Although bariatric surgery remains the most efficient way of managing morbid obesity and obese patients that have failed to respond appropriately to dietary and lifestyle modification, nevertheless, the use of intragastric balloon has provided succor to those who are not fit for surgery or those who do not want to undergo surgery.
One of the commonly used intra-gastric balloon devices is the Obalon balloon. It was approved by the FDA on September 8, 2016. It is the first and only swallowable balloon device approved by the FDA. The indication and contraindications for the use of Obalon are the same as for other intragastric balloons.
This device has the added advantage of not requiring an endoscopy for placement like most other intragastric devices.
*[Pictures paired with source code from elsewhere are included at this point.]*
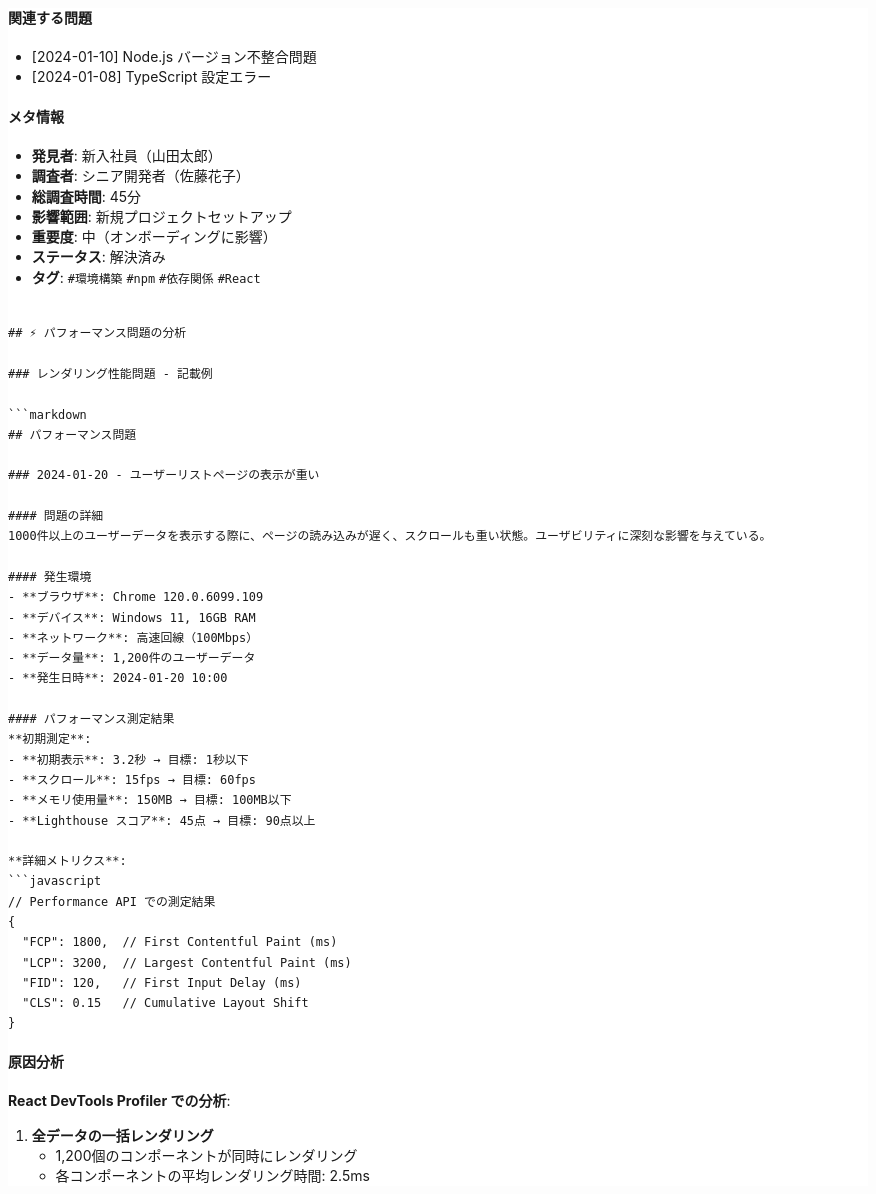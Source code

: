 #### 関連する問題
- [2024-01-10] Node.js バージョン不整合問題
- [2024-01-08] TypeScript 設定エラー

#### メタ情報
- **発見者**: 新入社員（山田太郎）
- **調査者**: シニア開発者（佐藤花子）
- **総調査時間**: 45分
- **影響範囲**: 新規プロジェクトセットアップ
- **重要度**: 中（オンボーディングに影響）
- **ステータス**: 解決済み
- **タグ**: `#環境構築` `#npm` `#依存関係` `#React`
```

## ⚡ パフォーマンス問題の分析

### レンダリング性能問題 - 記載例

```markdown
## パフォーマンス問題

### 2024-01-20 - ユーザーリストページの表示が重い

#### 問題の詳細
1000件以上のユーザーデータを表示する際に、ページの読み込みが遅く、スクロールも重い状態。ユーザビリティに深刻な影響を与えている。

#### 発生環境
- **ブラウザ**: Chrome 120.0.6099.109
- **デバイス**: Windows 11, 16GB RAM
- **ネットワーク**: 高速回線（100Mbps）
- **データ量**: 1,200件のユーザーデータ
- **発生日時**: 2024-01-20 10:00

#### パフォーマンス測定結果
**初期測定**:
- **初期表示**: 3.2秒 → 目標: 1秒以下
- **スクロール**: 15fps → 目標: 60fps
- **メモリ使用量**: 150MB → 目標: 100MB以下
- **Lighthouse スコア**: 45点 → 目標: 90点以上

**詳細メトリクス**:
```javascript
// Performance API での測定結果
{
  "FCP": 1800,  // First Contentful Paint (ms)
  "LCP": 3200,  // Largest Contentful Paint (ms)
  "FID": 120,   // First Input Delay (ms)
  "CLS": 0.15   // Cumulative Layout Shift
}
```

#### 原因分析
**React DevTools Profiler での分析**:
1. **全データの一括レンダリング**
   - 1,200個のコンポーネントが同時にレンダリング
   - 各コンポーネントの平均レンダリング時間: 2.5ms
It is swallowed like a capsule. The capsule is attached to a very thin catheter for inflation. Once in the stomach (as confirmed by fluoroscopy), the capsule dissolves, and the balloon is released. The balloon is then inflated with 250mls of air (as against normal saline for most other intragastric devices) and the catheter removed. Up to three different Obalons can be swallowed in a single session or placed one after the other within the period of 6months.
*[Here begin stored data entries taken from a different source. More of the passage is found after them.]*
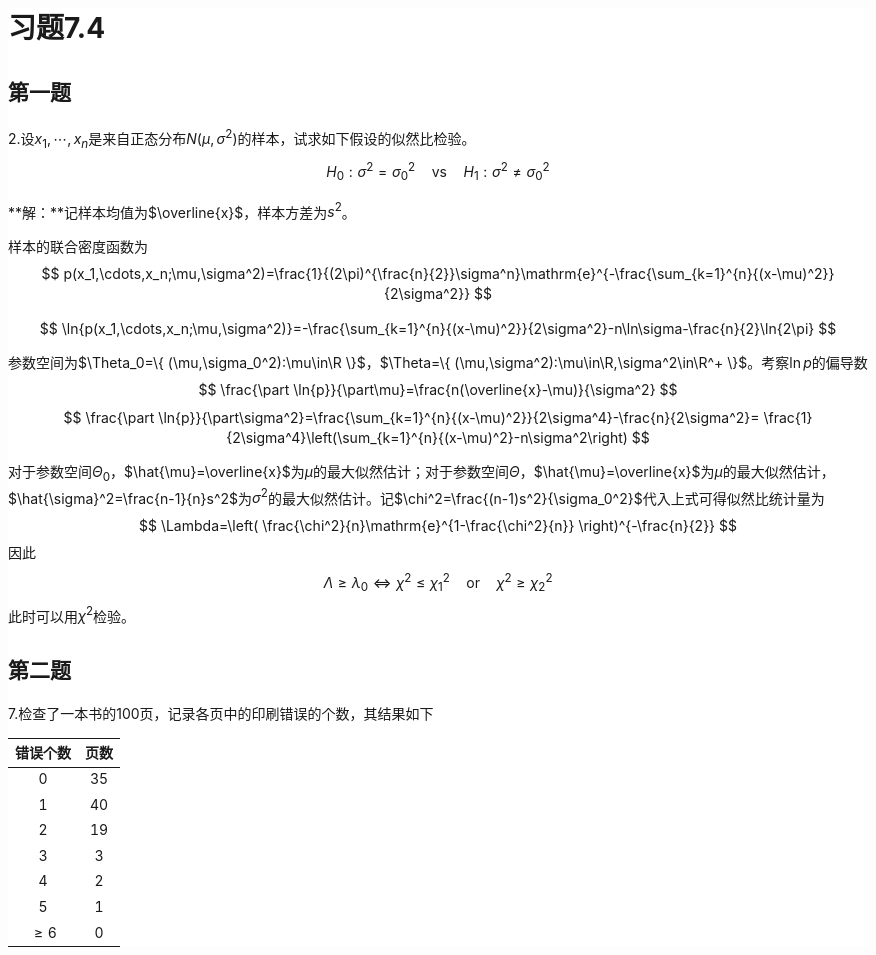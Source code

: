 # 习题7.4

## 第一题

2.设$x_1,\cdots,x_n$是来自正态分布$N(\mu,\sigma^2)$​的样本，试求如下假设的似然比检验。
$$
H_0:\sigma^2=\sigma^2_0\quad\mathrm{vs}\quad H_1:\sigma^2\ne\sigma^2_0
$$

**解：**记样本均值为$\overline{x}$，样本方差为$s^2$。

样本的联合密度函数为
$$
p(x_1,\cdots,x_n;\mu,\sigma^2)=\frac{1}{(2\pi)^{\frac{n}{2}}\sigma^n}\mathrm{e}^{-\frac{\sum_{k=1}^{n}{(x-\mu)^2}}{2\sigma^2}}
$$

$$
\ln{p(x_1,\cdots,x_n;\mu,\sigma^2)}=-\frac{\sum_{k=1}^{n}{(x-\mu)^2}}{2\sigma^2}-n\ln\sigma-\frac{n}{2}\ln{2\pi}
$$

参数空间为$\Theta_0=\{ (\mu,\sigma_0^2):\mu\in\R \}$，$\Theta=\{ (\mu,\sigma^2):\mu\in\R,\sigma^2\in\R^+ \}$。考察$\ln{p}$的偏导数
$$
\frac{\part \ln{p}}{\part\mu}=\frac{n(\overline{x}-\mu)}{\sigma^2}
$$
$$
\frac{\part \ln{p}}{\part\sigma^2}=\frac{\sum_{k=1}^{n}{(x-\mu)^2}}{2\sigma^4}-\frac{n}{2\sigma^2}=
\frac{1}{2\sigma^4}\left(\sum_{k=1}^{n}{(x-\mu)^2}-n\sigma^2\right)
$$

对于参数空间$\Theta_0$，$\hat{\mu}=\overline{x}$为$\mu$的最大似然估计；对于参数空间$\Theta$，$\hat{\mu}=\overline{x}$为$\mu$的最大似然估计，$\hat{\sigma}^2=\frac{n-1}{n}s^2$为$\sigma^2$的最大似然估计。记$\chi^2=\frac{(n-1)s^2}{\sigma_0^2}$代入上式可得似然比统计量为
$$
\Lambda=\left( \frac{\chi^2}{n}\mathrm{e}^{1-\frac{\chi^2}{n}} \right)^{-\frac{n}{2}}
$$
因此
$$
\Lambda\ge\lambda_0\iff\chi^2\le\chi^2_1\quad\mathrm{or}\quad\chi^2\ge\chi_2^2
$$
此时可以用$\chi^2$检验。

## 第二题

7.检查了一本书的$100$页，记录各页中的印刷错误的个数，其结果如下

| 错误个数 | 页数 |
| :------: | :--: |
|   $0$    | $35$ |
|   $1$    | $40$ |
|   $2$    | $19$ |
|   $3$    | $3$  |
|   $4$    | $2$  |
|   $5$    | $1$  |
| $\ge 6$  | $0$  |
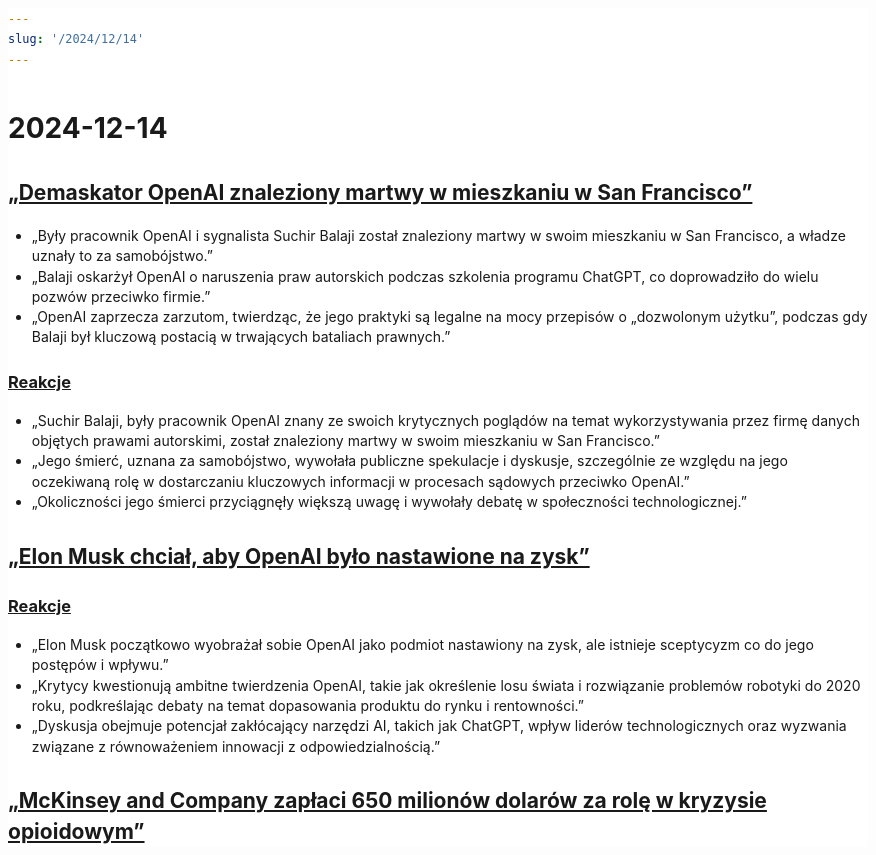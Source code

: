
 ```yaml
---
slug: '/2024/12/14'
---
```


# 2024-12-14

## [„Demaskator OpenAI znaleziony martwy w mieszkaniu w San Francisco”](https://www.mercurynews.com/2024/12/13/openai-whistleblower-found-dead-in-san-francisco-apartment/)

- „Były pracownik OpenAI i sygnalista Suchir Balaji został znaleziony martwy w swoim mieszkaniu w San Francisco, a władze uznały to za samobójstwo.”
- „Balaji oskarżył OpenAI o naruszenia praw autorskich podczas szkolenia programu ChatGPT, co doprowadziło do wielu pozwów przeciwko firmie.”
- „OpenAI zaprzecza zarzutom, twierdząc, że jego praktyki są legalne na mocy przepisów o „dozwolonym użytku”, podczas gdy Balaji był kluczową postacią w trwających bataliach prawnych.”

### [Reakcje](https://news.ycombinator.com/item?id=42412718)

- „Suchir Balaji, były pracownik OpenAI znany ze swoich krytycznych poglądów na temat wykorzystywania przez firmę danych objętych prawami autorskimi, został znaleziony martwy w swoim mieszkaniu w San Francisco.”
- „Jego śmierć, uznana za samobójstwo, wywołała publiczne spekulacje i dyskusje, szczególnie ze względu na jego oczekiwaną rolę w dostarczaniu kluczowych informacji w procesach sądowych przeciwko OpenAI.”
- „Okoliczności jego śmierci przyciągnęły większą uwagę i wywołały debatę w społeczności technologicznej.”

## [„Elon Musk chciał, aby OpenAI było nastawione na zysk”](https://openai.com/index/elon-musk-wanted-an-openai-for-profit/)

### [Reakcje](https://news.ycombinator.com/item?id=42411608)

- „Elon Musk początkowo wyobrażał sobie OpenAI jako podmiot nastawiony na zysk, ale istnieje sceptycyzm co do jego postępów i wpływu.”
- „Krytycy kwestionują ambitne twierdzenia OpenAI, takie jak określenie losu świata i rozwiązanie problemów robotyki do 2020 roku, podkreślając debaty na temat dopasowania produktu do rynku i rentowności.”
- „Dyskusja obejmuje potencjał zakłócający narzędzi AI, takich jak ChatGPT, wpływ liderów technologicznych oraz wyzwania związane z równoważeniem innowacji z odpowiedzialnością.”

## [„McKinsey and Company zapłaci 650 milionów dolarów za rolę w kryzysie opioidowym”](https://www.npr.org/2024/12/13/nx-s1-5155962/mckinsey-purdue-opioid-prosecution-doj)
The duration of stay of the Obalon is 6months after which the balloon(s) is/are removed by endoscopy. Side effects and complication profile are similar to those of other gastric balloons. See “Gastric Balloon Complications” and “Gastric Balloon Side Effects” for more details.
In a pivotal study conducted in the US, where 185 patients underwent a combination of lifestyle modifications in addition to the Obalon, three balloons were inserted at contact, 3 weeks, and 9 or 12 weeks respectively. The average percentage total body weight loss (TBWL) at six months was 6.9%. The balloon seems to be well tolerated, with a lower incidence of accommodative symptoms compared to those observed with other fluid-filled balloons (Bazerbachi, Vargas Valls, & Abu Dayyeh, 2017).
In a study conducted among obese pediatric patients, the average percentage excess weight loss EWL after 18 weeks post ingestion of the balloon was 20.1% (De Peppo et al., 2017).